Select the lines of the records containing the word "enabling" and list them.

____

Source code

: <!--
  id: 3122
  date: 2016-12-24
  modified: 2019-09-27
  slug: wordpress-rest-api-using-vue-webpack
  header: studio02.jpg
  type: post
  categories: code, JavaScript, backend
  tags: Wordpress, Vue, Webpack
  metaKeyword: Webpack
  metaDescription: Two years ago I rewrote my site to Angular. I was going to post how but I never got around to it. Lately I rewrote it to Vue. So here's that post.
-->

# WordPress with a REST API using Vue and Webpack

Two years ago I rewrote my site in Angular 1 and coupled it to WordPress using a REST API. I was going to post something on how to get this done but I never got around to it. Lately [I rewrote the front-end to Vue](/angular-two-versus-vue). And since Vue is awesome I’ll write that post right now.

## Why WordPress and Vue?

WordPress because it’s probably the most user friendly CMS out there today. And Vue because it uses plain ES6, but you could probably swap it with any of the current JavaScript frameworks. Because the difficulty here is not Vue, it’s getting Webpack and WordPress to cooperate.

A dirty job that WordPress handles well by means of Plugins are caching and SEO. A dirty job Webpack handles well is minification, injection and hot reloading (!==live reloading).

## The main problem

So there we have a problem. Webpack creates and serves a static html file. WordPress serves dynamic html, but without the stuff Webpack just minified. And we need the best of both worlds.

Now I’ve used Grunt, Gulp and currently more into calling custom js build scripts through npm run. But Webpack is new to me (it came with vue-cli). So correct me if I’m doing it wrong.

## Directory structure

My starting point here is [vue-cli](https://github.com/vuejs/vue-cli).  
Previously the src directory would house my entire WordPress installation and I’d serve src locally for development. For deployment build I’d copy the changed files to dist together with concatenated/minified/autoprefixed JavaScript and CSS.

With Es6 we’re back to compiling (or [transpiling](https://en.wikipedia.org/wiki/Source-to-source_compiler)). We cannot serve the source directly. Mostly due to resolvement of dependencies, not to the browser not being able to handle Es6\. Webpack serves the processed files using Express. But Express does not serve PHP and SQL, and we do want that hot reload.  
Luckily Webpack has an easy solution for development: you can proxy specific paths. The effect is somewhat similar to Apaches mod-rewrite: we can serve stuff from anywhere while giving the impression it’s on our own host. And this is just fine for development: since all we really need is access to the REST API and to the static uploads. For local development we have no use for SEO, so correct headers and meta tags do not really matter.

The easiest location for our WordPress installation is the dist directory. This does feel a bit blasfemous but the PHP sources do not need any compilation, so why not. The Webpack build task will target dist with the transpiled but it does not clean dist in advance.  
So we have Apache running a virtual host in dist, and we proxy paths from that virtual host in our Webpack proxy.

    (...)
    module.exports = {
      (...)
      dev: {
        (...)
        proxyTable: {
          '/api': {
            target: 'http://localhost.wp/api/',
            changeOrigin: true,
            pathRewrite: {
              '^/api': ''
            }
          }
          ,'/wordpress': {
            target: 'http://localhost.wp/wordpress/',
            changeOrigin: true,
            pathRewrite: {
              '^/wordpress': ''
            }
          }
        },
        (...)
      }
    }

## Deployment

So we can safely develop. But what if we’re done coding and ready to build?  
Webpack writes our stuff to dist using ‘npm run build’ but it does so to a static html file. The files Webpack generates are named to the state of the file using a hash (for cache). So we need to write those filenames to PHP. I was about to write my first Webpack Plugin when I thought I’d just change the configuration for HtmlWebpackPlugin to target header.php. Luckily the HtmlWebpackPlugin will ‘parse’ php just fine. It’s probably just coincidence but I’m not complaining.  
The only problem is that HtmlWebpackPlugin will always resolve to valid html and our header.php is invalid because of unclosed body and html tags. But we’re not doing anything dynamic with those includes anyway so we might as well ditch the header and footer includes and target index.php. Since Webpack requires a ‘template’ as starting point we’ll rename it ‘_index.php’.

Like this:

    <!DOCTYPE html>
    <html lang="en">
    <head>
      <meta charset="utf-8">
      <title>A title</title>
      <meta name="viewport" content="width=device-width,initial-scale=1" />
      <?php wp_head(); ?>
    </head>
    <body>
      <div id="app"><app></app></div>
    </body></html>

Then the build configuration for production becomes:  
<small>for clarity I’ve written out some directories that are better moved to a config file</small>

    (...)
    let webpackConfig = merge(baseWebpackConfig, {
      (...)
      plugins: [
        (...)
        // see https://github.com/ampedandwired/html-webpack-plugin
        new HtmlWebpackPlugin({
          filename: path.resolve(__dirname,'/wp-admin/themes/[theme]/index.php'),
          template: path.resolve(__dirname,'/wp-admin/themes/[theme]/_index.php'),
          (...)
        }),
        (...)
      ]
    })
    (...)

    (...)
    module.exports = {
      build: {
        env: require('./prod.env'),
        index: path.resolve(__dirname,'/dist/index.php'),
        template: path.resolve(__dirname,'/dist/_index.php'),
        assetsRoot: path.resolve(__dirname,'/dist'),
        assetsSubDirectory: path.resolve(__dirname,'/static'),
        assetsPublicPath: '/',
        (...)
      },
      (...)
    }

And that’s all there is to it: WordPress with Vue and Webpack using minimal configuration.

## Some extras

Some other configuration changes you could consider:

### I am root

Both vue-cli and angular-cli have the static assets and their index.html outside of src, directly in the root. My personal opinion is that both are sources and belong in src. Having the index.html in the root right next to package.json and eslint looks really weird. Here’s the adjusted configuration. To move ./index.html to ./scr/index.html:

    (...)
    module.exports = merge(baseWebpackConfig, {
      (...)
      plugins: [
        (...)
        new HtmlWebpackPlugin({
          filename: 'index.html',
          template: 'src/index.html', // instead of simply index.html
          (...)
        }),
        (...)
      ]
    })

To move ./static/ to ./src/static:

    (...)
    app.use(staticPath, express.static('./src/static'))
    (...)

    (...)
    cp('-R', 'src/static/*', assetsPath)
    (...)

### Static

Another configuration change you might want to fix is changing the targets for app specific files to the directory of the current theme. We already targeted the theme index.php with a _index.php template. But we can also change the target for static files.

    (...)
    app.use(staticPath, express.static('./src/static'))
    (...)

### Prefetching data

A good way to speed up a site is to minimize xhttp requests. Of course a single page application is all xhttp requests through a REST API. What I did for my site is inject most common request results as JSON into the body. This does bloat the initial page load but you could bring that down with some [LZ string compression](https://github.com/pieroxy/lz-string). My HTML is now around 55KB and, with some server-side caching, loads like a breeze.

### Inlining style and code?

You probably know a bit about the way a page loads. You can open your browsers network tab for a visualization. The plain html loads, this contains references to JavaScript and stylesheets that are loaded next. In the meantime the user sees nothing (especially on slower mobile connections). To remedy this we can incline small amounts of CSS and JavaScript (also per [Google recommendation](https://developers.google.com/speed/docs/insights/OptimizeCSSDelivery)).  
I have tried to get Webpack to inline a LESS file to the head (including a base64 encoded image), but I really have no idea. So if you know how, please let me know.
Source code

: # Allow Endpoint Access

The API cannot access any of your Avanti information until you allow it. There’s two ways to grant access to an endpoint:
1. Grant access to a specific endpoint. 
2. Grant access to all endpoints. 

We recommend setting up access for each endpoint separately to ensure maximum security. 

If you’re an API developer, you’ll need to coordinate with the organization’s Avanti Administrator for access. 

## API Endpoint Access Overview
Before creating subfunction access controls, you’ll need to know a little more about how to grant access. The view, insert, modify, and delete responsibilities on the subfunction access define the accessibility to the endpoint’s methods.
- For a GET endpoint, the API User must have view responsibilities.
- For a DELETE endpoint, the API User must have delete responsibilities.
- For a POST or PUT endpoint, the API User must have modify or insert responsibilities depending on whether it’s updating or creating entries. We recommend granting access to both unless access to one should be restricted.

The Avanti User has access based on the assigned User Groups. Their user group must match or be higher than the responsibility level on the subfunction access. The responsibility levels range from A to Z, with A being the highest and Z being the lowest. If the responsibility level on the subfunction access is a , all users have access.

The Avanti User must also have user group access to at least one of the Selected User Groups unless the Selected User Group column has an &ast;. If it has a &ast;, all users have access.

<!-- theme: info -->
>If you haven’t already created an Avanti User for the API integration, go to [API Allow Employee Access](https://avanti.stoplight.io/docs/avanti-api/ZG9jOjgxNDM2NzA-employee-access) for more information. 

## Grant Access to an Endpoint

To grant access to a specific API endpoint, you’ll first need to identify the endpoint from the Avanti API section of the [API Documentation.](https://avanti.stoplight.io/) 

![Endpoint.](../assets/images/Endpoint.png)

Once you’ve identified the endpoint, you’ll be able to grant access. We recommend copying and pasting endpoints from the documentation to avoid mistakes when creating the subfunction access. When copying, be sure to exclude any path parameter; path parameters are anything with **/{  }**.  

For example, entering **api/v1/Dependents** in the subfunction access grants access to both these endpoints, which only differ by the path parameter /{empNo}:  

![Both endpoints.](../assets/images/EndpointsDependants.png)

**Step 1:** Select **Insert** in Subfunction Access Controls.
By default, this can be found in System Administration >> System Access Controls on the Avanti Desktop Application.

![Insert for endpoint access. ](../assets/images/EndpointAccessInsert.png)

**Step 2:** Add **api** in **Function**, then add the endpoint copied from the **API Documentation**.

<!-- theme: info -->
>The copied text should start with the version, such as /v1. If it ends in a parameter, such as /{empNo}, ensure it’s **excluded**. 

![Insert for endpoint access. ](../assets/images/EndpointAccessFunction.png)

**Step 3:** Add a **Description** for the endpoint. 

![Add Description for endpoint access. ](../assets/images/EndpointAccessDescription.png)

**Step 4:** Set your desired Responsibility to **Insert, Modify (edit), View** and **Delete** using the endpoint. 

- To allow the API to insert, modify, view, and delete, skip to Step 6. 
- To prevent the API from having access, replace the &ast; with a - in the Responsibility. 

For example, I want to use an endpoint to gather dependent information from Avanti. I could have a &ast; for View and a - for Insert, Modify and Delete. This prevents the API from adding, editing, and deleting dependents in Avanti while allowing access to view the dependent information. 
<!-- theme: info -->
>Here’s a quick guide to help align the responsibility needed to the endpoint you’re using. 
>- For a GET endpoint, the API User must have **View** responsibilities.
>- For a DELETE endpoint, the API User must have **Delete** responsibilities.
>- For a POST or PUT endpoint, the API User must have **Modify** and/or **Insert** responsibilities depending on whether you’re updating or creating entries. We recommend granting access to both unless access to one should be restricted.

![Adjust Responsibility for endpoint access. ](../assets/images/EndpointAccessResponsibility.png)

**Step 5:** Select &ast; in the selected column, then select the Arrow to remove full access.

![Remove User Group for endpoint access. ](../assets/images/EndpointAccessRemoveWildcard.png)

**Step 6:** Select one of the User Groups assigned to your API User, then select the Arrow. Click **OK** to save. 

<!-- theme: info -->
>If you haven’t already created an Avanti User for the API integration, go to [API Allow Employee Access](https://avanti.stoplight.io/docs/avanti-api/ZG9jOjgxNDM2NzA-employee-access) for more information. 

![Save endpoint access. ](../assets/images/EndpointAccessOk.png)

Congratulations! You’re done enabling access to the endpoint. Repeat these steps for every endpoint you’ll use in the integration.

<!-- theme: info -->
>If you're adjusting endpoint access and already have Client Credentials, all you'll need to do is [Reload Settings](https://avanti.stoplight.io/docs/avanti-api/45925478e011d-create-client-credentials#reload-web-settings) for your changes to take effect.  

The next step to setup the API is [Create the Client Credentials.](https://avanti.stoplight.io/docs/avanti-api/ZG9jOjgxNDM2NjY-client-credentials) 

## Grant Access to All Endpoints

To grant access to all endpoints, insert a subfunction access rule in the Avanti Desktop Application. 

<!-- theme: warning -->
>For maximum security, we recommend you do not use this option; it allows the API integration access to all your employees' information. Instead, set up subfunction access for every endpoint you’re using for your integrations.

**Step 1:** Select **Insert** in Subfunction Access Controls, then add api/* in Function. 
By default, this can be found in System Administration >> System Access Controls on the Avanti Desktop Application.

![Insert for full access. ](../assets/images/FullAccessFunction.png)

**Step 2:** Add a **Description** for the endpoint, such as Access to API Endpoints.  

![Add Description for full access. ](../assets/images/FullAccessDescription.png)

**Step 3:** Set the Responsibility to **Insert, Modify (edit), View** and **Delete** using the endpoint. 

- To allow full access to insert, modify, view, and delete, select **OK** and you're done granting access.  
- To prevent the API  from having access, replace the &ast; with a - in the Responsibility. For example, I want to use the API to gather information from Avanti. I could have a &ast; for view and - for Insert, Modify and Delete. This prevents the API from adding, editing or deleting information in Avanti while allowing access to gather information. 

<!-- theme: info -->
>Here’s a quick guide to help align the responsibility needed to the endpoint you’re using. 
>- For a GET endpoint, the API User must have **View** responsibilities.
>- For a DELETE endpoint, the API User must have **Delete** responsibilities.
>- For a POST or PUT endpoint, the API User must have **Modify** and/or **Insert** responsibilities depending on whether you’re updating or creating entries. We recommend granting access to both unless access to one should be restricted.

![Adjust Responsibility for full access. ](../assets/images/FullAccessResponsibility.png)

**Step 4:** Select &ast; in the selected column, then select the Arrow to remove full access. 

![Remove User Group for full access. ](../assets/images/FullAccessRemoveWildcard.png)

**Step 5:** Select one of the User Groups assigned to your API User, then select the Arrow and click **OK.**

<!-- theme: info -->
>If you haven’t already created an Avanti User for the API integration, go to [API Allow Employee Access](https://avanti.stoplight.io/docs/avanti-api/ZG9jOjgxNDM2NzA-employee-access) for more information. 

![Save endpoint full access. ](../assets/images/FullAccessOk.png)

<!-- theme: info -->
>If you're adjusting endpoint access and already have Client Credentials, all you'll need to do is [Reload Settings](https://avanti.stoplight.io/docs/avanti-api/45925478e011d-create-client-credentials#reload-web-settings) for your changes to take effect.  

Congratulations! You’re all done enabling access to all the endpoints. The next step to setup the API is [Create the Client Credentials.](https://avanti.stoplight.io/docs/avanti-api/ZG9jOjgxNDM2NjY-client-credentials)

____

◆ Response to this exercise
Congratulations! You’re done enabling access to the endpoint. Repeat these steps for every endpoint you’ll use in the integration.
Congratulations! You’re all done enabling access to all the endpoints. The next step to setup the API is [Create the Client Credentials.](https://avanti.stoplight.io/docs/avanti-api/ZG9jOjgxNDM2NjY-client-credentials)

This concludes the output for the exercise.